I pulled my laptop into my lap, the blue light stinging my eyes, and for some reason, the only thing I can smell is Sampaguita and melted wax.

When I was seven, 3:20 AM meant something entirely different. It meant my mother gently shaking me awake in our house in QC, the scratchy feeling of a new Barong Tagalog against my neck, and the excitement of driving through the empty, cool streets toward Sto. Domingo Church. Back then, the Metro didn't feel like a meat grinder; it felt like a cathedral.

I remember standing in the dark crowd at the Galilea—that high platform where the "angels" waited. I remember my father’s hand, calloused and warm, holding mine so I wouldn't get lost in the sea of devotees. We’d wait for the moment of the Salubong, that beautiful, staged encounter between the Risen Christ and the Mourning Mother. When that little girl dressed as an angel would be lowered on a rope to lift the black veil from Mary’s head, the crowd would erupt.

As a kid, I truly believed that when that veil came off, the sadness of the world ended. I thought that was the secret—that someone, somewhere, would eventually lift the darkness for all of us, and we’d all just go home to a breakfast of pandesal and hot chocolate, and everything would be new.

Now, I’m thirty-something, sitting in the dark of a rented room, staring at a resume that feels like a list of ghosts. There is no angel on a rope coming to lift the fog from my brain. There is no crowd cheering for my return to the living. The "veil" I’m wearing isn't made of lace; it’s made of missed opportunities and the chemical imbalance that makes me feel like I’m permanently stuck in the silence of Good Friday.

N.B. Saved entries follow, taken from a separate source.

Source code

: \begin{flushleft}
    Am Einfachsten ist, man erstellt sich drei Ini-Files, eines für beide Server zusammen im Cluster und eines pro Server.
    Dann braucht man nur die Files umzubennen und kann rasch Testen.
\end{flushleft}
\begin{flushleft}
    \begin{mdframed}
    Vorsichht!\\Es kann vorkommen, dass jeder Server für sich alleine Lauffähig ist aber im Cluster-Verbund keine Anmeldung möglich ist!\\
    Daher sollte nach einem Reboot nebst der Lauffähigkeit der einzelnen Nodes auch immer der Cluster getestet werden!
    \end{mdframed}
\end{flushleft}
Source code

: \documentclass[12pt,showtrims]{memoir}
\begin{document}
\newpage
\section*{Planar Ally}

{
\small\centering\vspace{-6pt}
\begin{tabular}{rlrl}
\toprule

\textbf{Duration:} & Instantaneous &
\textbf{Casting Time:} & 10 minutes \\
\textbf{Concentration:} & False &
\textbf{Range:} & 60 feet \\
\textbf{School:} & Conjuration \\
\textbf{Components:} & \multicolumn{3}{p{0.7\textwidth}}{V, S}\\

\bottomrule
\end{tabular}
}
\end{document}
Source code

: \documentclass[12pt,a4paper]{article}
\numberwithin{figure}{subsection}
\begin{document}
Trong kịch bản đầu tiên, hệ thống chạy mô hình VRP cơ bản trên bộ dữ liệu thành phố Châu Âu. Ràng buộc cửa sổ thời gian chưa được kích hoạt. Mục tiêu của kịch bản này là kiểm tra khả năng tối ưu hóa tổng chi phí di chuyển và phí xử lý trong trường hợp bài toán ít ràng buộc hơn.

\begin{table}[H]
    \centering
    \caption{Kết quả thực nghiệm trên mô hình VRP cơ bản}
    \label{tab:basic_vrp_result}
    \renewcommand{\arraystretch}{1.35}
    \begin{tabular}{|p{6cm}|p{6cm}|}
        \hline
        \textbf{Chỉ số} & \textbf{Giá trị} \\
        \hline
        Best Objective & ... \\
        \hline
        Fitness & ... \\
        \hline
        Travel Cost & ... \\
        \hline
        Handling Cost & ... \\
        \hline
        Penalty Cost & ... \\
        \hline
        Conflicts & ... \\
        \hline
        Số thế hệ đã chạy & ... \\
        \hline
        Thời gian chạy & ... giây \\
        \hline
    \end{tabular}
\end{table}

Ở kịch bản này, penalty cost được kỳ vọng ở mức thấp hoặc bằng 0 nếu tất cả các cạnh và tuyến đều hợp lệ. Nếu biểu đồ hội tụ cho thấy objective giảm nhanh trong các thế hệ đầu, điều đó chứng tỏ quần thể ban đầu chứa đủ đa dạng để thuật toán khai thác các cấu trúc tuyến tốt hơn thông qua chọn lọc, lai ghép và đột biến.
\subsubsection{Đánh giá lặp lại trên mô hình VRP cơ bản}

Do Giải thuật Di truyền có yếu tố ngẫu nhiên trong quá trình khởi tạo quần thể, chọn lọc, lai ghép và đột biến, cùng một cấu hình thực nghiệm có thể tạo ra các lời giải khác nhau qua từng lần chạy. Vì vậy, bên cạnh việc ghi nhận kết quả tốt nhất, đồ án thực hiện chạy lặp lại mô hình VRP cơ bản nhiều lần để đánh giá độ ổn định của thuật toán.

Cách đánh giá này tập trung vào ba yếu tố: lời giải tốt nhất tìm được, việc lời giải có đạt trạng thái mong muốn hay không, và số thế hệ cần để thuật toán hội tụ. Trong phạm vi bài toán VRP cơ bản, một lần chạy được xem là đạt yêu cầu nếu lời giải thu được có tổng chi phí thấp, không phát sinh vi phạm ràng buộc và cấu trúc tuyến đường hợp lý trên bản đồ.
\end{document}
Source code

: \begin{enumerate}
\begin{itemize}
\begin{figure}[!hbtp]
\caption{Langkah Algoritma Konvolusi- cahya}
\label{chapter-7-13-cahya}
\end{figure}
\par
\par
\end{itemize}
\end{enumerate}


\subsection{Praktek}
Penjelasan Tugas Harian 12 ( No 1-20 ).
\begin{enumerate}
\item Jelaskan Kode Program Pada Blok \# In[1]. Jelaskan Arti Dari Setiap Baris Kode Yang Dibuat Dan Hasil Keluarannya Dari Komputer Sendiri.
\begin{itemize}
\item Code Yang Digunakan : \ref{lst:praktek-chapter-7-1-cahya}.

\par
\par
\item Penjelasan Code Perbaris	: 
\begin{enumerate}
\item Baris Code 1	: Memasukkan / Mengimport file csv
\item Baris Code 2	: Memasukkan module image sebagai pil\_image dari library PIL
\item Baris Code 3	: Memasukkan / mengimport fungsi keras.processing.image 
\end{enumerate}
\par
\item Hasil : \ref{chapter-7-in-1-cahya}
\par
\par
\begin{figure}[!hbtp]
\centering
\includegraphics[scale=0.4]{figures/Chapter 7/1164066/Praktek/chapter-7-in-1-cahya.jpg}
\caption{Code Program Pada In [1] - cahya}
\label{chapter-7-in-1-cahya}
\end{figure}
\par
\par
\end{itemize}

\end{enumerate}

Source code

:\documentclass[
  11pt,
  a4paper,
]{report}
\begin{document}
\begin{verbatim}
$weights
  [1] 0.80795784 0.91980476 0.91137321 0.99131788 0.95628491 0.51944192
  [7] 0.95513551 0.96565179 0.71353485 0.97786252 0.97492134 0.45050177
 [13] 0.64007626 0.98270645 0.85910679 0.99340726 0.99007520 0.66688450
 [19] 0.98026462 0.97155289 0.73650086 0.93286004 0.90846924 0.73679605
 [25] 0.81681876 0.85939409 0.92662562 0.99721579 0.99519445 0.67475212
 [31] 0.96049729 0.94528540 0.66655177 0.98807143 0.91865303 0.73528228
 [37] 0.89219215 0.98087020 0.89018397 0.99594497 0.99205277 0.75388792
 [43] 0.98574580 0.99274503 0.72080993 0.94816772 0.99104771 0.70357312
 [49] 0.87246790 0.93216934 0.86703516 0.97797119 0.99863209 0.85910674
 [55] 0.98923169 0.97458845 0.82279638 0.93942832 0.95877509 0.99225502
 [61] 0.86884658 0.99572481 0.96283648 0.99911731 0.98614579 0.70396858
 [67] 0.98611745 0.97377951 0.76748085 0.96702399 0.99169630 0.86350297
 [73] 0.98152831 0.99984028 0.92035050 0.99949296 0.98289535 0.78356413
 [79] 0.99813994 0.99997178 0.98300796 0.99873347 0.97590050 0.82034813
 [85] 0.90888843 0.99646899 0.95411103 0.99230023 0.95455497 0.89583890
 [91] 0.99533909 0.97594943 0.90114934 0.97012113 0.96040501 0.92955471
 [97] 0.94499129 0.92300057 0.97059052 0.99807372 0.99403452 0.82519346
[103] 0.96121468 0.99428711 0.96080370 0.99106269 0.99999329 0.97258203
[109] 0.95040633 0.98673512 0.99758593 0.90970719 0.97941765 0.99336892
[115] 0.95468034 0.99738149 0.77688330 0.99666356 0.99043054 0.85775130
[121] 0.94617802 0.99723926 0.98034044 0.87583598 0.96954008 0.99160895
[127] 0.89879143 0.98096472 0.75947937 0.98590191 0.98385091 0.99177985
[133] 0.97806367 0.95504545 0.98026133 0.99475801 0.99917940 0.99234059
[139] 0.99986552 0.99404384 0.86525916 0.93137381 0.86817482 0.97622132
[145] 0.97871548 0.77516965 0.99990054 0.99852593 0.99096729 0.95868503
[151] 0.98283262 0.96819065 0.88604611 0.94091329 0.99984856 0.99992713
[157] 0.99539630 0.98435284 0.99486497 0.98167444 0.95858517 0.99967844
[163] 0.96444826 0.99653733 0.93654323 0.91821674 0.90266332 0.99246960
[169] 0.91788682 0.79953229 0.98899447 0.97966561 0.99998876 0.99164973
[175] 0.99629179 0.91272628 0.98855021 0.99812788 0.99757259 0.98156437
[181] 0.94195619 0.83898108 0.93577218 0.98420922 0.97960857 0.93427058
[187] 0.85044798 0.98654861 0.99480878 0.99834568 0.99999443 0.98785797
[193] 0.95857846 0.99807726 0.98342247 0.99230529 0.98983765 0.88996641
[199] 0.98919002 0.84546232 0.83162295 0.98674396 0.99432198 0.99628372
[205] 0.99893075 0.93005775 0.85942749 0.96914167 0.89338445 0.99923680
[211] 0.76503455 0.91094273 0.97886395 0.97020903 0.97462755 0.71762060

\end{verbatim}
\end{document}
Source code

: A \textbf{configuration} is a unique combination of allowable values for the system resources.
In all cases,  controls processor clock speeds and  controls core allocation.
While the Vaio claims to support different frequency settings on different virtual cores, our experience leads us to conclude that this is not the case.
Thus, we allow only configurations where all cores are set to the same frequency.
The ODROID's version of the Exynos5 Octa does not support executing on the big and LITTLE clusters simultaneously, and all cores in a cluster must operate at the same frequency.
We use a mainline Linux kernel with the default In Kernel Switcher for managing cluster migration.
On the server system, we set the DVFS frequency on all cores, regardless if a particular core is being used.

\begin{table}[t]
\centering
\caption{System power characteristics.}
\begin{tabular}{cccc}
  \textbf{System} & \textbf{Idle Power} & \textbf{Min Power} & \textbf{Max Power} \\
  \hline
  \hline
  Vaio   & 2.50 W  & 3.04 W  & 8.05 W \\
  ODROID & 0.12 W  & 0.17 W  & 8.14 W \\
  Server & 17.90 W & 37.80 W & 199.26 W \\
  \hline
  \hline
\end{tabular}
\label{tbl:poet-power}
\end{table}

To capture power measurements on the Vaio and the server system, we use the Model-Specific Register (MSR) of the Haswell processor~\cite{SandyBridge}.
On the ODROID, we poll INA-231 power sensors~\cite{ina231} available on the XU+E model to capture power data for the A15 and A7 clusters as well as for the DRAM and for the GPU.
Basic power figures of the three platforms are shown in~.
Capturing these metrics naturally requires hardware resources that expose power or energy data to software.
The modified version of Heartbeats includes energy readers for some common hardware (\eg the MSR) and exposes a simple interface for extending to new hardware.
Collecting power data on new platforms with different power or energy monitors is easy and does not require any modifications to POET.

I wonder if my parents knew, back then, that they were raising a son who would eventually find it hard to even walk out the door. I wonder if they saw the haze starting to settle in my eyes even while I was singing "Alleluia."

But as I sit here, watching the clock tick toward 4:00 AM, I realize that even though I can't feel the "Glory" today, I’m still here to witness the dawn. I woke up. I opened the screen. I’m typing these words into the void. Maybe the resurrection isn't a grand event with trumpets and angels. Maybe for people like us, the resurrection is just the act of choosing to stay awake for one more morning.

The sky over Sto. Domingo will be turning that pale, bruised grey soon. The bells will ring. And even if I’m still under the stone, at least I’m not alone in the dark.

Did you ever have a moment as a kid where you felt like the world was finally "fixed"? Are you still waiting for someone to lift the veil today?